Но у меня в душе какое-то странное спокойствие. Мало того – равнодушие. А ведь действительно я его не уважаю. Не уважаю, потому и не могу себя заставить что-то делать для него. То, что он заставляет, это действительно надо делать как бы для него, чтобы защитить его задницу. Но это легко делать, когда уважаешь человека, а когда нет…
Смотрю: комбат готовит списки караула – я подошел и попросился в караул. Комбат даже обрадовался, ибо у него не хватало людей.
Рядом подвернулся Граснов:
- Что¸ Битюков, сбегаешь с поля боя?.. – с какой-то полуиронией или полуиздевкой спросил он, словно бы изнутри чувствуя мою ситуацию.
- Я не имею достаточного авторитета, чтобы занимать эту должность.
- А представь, что это в войну… Там ведь не выбирают…
- Слушай, Битюков!.. – и я даже вздрогнул от знакомого ненавистного голоса.

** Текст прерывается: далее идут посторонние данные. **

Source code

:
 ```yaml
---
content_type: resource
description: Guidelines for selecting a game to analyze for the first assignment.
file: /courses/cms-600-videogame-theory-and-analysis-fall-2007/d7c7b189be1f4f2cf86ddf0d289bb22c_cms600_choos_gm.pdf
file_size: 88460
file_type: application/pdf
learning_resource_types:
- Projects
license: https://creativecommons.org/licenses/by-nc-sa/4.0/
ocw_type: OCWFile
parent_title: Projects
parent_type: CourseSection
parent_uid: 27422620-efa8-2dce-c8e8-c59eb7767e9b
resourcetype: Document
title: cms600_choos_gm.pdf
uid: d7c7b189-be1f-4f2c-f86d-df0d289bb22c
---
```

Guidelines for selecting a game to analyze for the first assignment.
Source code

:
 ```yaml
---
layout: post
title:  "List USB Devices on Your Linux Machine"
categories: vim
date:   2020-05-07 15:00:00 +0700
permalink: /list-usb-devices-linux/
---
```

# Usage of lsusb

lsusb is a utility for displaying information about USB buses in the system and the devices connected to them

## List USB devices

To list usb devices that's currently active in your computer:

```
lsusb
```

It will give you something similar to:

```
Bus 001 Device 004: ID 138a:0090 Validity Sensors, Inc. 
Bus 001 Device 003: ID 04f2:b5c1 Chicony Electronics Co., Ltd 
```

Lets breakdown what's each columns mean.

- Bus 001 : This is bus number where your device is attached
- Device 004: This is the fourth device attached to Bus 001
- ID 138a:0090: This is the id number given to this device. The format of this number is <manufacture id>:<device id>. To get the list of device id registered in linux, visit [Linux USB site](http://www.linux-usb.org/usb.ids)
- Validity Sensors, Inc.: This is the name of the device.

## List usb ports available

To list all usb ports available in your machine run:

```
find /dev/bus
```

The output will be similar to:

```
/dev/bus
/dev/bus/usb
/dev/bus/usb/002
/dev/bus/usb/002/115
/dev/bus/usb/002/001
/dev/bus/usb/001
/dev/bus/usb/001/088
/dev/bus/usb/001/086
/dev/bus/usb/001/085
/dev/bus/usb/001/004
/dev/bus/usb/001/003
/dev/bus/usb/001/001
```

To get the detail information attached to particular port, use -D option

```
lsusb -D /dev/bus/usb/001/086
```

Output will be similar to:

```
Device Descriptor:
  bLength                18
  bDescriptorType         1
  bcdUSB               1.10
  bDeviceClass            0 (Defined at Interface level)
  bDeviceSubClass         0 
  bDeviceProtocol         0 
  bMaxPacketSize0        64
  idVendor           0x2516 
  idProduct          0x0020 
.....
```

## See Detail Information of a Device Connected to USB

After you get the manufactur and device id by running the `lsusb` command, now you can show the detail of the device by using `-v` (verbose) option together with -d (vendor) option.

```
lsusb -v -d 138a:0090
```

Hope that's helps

Это сзади незаметно подошел Лузнецов. – А? Скажи, ты не знаешь, почему тебя все считают г….м?
- Не могу знать, товарищ майор, - перейдя на официальный тон, отрапортовал я.
- А я и сам спрашиваю себя: что я за тебя уцепился… Комбат тут твой мне рассказывал, что хотел тебя сделать командиром отделения, но потом схватился за голову: кого собрался ставить!.. А мне просто интересно – я над тобой эксперимент провожу: сможет ли такой весь идейный справиться с реальной жизнью – а?..

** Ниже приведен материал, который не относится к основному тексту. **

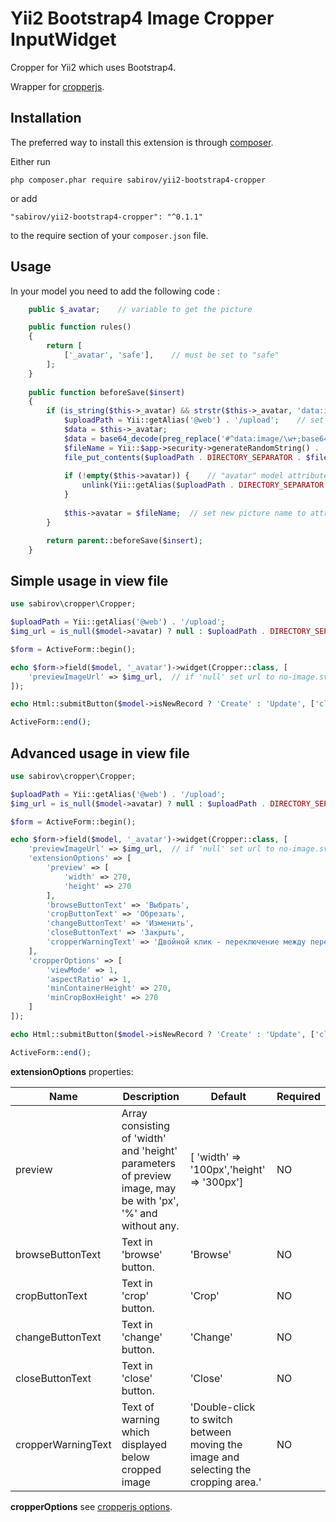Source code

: Yii2 Bootstrap4 Image Cropper InputWidget 
==========================================

Cropper for Yii2 which uses Bootstrap4.

Wrapper for [cropperjs](https://github.com/fengyuanchen/cropperjs).


Installation
------------

The preferred way to install this extension is through [composer](http://getcomposer.org/download/).

Either run

```
php composer.phar require sabirov/yii2-bootstrap4-cropper
```

or add

```
"sabirov/yii2-bootstrap4-cropper": "^0.1.1"
```

to the require section of your `composer.json` file.


Usage
-----

In your model you need to add the following code  :

```php
    public $_avatar;    // variable to get the picture

    public function rules()
    {
        return [
            ['_avatar', 'safe'],    // must be set to "safe"
        ];
    }
    
    public function beforeSave($insert)
    {
        if (is_string($this->_avatar) && strstr($this->_avatar, 'data:image')) {
            $uploadPath = Yii::getAlias('@web') . '/upload';    // set a directory to save picture
            $data = $this->_avatar;
            $data = base64_decode(preg_replace('#^data:image/\w+;base64,#i', '', $data));
            $fileName = Yii::$app->security->generateRandomString() . '.png';   // generate picture name
            file_put_contents($uploadPath . DIRECTORY_SEPARATOR . $fileName, $data);
        
            if (!empty($this->avatar)) {    // "avatar" model attribute which stores picture name
                unlink(Yii::getAlias($uploadPath . DIRECTORY_SEPARATOR . $this->avatar));   // delete old picture
            }
            
            $this->avatar = $fileName;  // set new picture name to attribute
        }

        return parent::beforeSave($insert);
    }
```
Simple usage in view file
-----
```php
use sabirov\cropper\Cropper;

$uploadPath = Yii::getAlias('@web') . '/upload';
$img_url = is_null($model->avatar) ? null : $uploadPath . DIRECTORY_SEPARATOR . $model->avatar;

$form = ActiveForm::begin();

echo $form->field($model, '_avatar')->widget(Cropper::class, [
    'previewImageUrl' => $img_url,  // if 'null' set url to no-image.svg
]);

echo Html::submitButton($model->isNewRecord ? 'Create' : 'Update', ['class' => $model->isNewRecord ? 'btn btn-success' : 'btn btn-primary']);

ActiveForm::end();
```

Advanced usage in view file
-----
```php
use sabirov\cropper\Cropper;

$uploadPath = Yii::getAlias('@web') . '/upload';
$img_url = is_null($model->avatar) ? null : $uploadPath . DIRECTORY_SEPARATOR . $model->avatar;

$form = ActiveForm::begin();

echo $form->field($model, '_avatar')->widget(Cropper::class, [
    'previewImageUrl' => $img_url,  // if 'null' set url to no-image.svg
    'extensionOptions' => [
        'preview' => [
            'width' => 270,
            'height' => 270
        ],
        'browseButtonText' => 'Выбрать',
        'cropButtonText' => 'Обрезать',
        'changeButtonText' => 'Изменить',
        'closeButtonText' => 'Закрыть',
        'cropperWarningText' => 'Двойной клик - переключение между перемещением изображения и выбором области обрезки.'
    ],
    'cropperOptions' => [
        'viewMode' => 1,
        'aspectRatio' => 1,
        'minContainerHeight' => 270,
        'minCropBoxHeight' => 270
    ]
]);

echo Html::submitButton($model->isNewRecord ? 'Create' : 'Update', ['class' => $model->isNewRecord ? 'btn btn-success' : 'btn btn-primary']);

ActiveForm::end();
```

**extensionOptions** properties:

| Name     | Description       | Default |  Required   |
| --------|-----------------|-------|------|
|preview| Array consisting of 'width' and 'height' parameters of preview image, may be with 'px', '%' and without any.| [ 'width' => '100px','height' => '300px'] | NO
|browseButtonText|Text in 'browse' button.|'Browse'|NO|
|cropButtonText|Text in 'crop' button.|'Crop'|NO|
|changeButtonText|Text in 'change' button.|'Change'|NO|
|closeButtonText|Text in 'close' button.|'Close'|NO|
|cropperWarningText|Text of warning which displayed below cropped image|'Double-click to switch between moving the image and selecting the cropping area.'|NO|


**cropperOptions** see  [cropperjs options](https://github.com/fengyuanchen/cropperjs/blob/master/README.md#options).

Но я больше не отвечал. А и так – значит, так. С этого «поля боя» не стыдно и бежать… В карауле я бродил по ночному посту, вглядывался в звездное небо и чувствовал, что с моим секретарством скоро будет покончено.
А на следующий день был строевой смотр, где Писичкин действительно стал проверять комсомольские билеты и ткнул Лузнецову их развернутыми страницами с непроставленными штемпелями прямо под нос.
После этого Лузнецов, глядя на меня с ненавистью, но без крика, велел сдать дела Веремееву Андрею, о котором я как-то уже говорил ему как о своем возможном преемнике.
Все - я свободен!.. Но почему и сейчас не оставляет чувство горечи? Может, прав Граснов? И я впрямь бежал с очередного «поля боя», сражаться на котором оказался не способен?.. Ладно: поживем – увидим.